No, I didn't frantically clutch my purse or make a screaming beeline to the other side of the street. I didn't automatically view them as suspicious or assume they were "up to no good," as George Zimmerman said he did when he profiled Trayvon Martin.
Maybe it's me, but I tend not to profile a child who looks like my own.
As it turned out, the teens - their hoods turned up to ward off the spring breeze - had come to New Fellowship Baptist Church in Southwest Philly to sign a petition demanding justice for Martin, the Sanford, Fla., youth gunned down by Zimmerman, a town watch volunteer who claimed self-defense behind the state's "Stand Your Ground" law.
It has been 39 days since Zimmerman killed Martin. No arrest. No charge.
And now it looks like an investigation by the U.S. Department of Justice may take months, while Zimmerman is free to come and go as he pleases.
Heck, folks do hard time at Graterford for less.
Anger turns on itself
The idea that an innocent child like Martin could be racially profiled and become the victim of state-sanctioned killing has fair-minded people outraged.
A Pew Research Center poll shows that 56 percent of Republicans and 43 percent of whites complain that the media have offered too much Trayvon coverage. Well, guess what. I hope, for the sake of Martin's family, that we never let up.
Because the case also helps shed light on the mistreatment - yes, still, today, in 2012 - of black males by those in authority.
"Everybody's angry about something," says Christina Williams, who did grief counseling for 12 years as executive director of the city's Grief Assistance Program. "The Trayvon situation gives them permission to say, 'We're angry at how we're being treated. Period.' "
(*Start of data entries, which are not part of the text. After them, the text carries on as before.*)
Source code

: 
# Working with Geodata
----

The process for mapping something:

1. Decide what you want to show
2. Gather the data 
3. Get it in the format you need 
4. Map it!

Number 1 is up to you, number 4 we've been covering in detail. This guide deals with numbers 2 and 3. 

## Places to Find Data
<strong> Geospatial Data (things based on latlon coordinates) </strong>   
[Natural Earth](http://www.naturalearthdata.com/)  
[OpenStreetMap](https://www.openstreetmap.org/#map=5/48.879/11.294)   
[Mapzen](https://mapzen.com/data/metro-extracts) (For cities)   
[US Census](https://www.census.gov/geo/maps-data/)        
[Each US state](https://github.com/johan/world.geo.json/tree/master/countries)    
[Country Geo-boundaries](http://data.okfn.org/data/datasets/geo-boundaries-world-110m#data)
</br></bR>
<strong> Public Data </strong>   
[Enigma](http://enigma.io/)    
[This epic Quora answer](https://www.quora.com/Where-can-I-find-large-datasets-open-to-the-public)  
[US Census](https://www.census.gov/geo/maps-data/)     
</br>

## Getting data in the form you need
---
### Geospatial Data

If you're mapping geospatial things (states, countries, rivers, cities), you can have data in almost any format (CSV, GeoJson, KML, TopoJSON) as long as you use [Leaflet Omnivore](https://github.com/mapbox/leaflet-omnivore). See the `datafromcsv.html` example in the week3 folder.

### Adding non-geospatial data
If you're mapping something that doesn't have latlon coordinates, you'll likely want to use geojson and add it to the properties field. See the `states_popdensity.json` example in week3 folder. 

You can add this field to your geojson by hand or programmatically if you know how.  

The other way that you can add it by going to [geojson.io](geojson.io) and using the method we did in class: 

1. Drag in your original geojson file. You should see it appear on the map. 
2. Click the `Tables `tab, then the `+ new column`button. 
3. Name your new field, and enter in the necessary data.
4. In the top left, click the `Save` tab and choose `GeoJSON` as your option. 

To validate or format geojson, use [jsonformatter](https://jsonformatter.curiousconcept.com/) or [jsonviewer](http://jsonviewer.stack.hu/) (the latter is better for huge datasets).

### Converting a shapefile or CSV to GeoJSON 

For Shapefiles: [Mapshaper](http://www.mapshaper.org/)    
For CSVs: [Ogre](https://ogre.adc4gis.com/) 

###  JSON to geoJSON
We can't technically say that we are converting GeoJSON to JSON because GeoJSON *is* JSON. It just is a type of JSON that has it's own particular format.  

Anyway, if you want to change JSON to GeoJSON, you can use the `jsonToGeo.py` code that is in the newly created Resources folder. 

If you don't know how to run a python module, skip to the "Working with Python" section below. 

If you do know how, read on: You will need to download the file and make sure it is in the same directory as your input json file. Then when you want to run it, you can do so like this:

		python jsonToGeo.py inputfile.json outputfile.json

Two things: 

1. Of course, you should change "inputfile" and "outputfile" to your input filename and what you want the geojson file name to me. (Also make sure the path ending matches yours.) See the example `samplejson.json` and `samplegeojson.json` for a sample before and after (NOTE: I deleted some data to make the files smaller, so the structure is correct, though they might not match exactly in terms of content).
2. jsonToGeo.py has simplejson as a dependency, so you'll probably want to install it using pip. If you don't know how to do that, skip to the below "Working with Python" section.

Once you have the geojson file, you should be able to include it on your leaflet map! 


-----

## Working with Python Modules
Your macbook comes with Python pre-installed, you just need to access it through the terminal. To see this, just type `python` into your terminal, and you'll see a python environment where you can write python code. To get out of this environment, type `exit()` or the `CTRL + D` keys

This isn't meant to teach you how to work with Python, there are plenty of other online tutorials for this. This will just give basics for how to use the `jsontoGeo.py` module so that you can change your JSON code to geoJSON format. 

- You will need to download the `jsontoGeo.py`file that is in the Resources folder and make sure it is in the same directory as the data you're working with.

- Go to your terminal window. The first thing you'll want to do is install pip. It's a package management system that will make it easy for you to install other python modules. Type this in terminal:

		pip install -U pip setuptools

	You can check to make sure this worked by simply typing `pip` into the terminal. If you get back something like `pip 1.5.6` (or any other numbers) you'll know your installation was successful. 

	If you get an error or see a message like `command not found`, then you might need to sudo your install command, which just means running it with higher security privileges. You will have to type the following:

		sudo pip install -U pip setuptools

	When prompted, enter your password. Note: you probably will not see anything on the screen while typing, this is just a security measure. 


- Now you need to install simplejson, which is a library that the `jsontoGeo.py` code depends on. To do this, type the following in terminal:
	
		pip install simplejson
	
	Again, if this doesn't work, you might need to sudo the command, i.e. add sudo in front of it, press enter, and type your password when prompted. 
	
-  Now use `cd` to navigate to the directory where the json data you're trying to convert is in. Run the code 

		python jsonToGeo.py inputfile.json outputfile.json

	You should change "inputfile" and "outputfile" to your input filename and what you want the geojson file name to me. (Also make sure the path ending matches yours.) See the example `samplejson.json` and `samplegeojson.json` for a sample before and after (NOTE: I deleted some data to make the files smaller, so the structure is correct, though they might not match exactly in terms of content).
In Philadelphia, as in other cities, the anger has turned on itself: 92 homicides in 96 days, most of the victims and perpetrators being black males.
Violence that causes a ripple effect of anger and grief - not unlike post-traumatic stress syndrome - throughout communities.
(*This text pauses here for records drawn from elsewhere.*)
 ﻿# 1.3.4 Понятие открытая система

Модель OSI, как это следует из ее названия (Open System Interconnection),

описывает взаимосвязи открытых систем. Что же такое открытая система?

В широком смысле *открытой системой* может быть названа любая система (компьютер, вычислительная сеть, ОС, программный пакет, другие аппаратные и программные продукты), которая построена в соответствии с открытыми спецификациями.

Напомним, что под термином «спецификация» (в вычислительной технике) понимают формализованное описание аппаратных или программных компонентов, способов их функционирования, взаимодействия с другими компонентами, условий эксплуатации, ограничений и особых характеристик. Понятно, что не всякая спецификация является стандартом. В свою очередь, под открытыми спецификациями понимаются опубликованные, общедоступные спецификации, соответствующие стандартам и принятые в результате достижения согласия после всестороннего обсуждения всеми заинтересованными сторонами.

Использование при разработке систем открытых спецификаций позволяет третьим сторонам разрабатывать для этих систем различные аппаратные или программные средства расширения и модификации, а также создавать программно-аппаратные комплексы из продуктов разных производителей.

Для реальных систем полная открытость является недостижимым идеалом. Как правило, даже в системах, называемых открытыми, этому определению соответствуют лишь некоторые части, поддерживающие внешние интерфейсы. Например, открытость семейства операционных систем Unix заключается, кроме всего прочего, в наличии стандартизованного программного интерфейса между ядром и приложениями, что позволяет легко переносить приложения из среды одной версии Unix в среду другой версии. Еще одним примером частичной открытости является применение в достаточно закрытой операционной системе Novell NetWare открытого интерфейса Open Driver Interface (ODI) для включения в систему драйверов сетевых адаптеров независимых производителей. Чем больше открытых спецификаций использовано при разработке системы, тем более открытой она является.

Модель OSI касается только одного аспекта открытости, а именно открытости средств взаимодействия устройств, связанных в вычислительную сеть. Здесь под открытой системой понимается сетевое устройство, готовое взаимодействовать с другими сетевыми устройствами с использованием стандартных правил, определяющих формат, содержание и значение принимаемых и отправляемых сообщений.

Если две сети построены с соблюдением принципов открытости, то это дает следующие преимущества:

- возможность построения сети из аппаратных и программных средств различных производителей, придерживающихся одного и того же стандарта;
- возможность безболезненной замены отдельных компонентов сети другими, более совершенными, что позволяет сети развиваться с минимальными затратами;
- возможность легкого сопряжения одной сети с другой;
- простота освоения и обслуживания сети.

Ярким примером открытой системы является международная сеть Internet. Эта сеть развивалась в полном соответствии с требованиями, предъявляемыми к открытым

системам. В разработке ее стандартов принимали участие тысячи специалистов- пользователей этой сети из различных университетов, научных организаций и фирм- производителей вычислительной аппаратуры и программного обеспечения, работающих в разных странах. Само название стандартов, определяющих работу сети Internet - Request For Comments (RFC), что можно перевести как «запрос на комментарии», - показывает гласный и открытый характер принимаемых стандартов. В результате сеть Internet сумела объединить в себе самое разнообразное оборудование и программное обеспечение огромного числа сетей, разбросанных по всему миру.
I could cite a list as long as a gated subdivision of community organizations - the dedicated community-development corporations in Southwest Philly and Strawberry Mansion, the Father's Day Rally Committee, Mothers in Charge, Anti-Drug Anti-Violence Network, Philadelphia Safety Net, to name a few - that have fought for years to stem the violence in this city.
But perception always trumps reality.
And the perception is that when it comes to black-on-black crime, nobody cares.
Survival, not ambition
That perception is aided in part by the images that bombard us, of black males as uneducated slackers. Deadbeat baby daddies. Sinister, coldhearted criminals.
People to fear.
Hardly ever do we publicly acknowledge men like my son, a college-educated, gainfully employed member of society with no criminal record.
Yet, put him in a hoodie, and a Zimmerman might still view him as a threat because everything he has seen tells him not to trust or value anybody who looks like my son.
"It makes me feel bad," said Asandu Akbar, 17, one of the hoodie-wearers, when I asked him if he thought society valued black males. "My friend got killed two days before his birthday, and nobody said nothing about him."
The teens, students at Philadelphia Electrical and Technology Charter High School, cited a whole host of reasons for the killings: neighborhood wars, money, drugs.
They worry for their safety every day.
"You always have to watch your surroundings," said Michael Hennigan, 15. "Watch out for people who look like they hatin' on you."
When I asked them about their career aspirations, it was pretty clear that survival, more than ambition, topped their lists.
Three of them said they wanted to be police officers.
Why a cop? I asked Amir Dunston. The 16-year-old's answer gave me chills.
"That way," he said, "we won't get killed."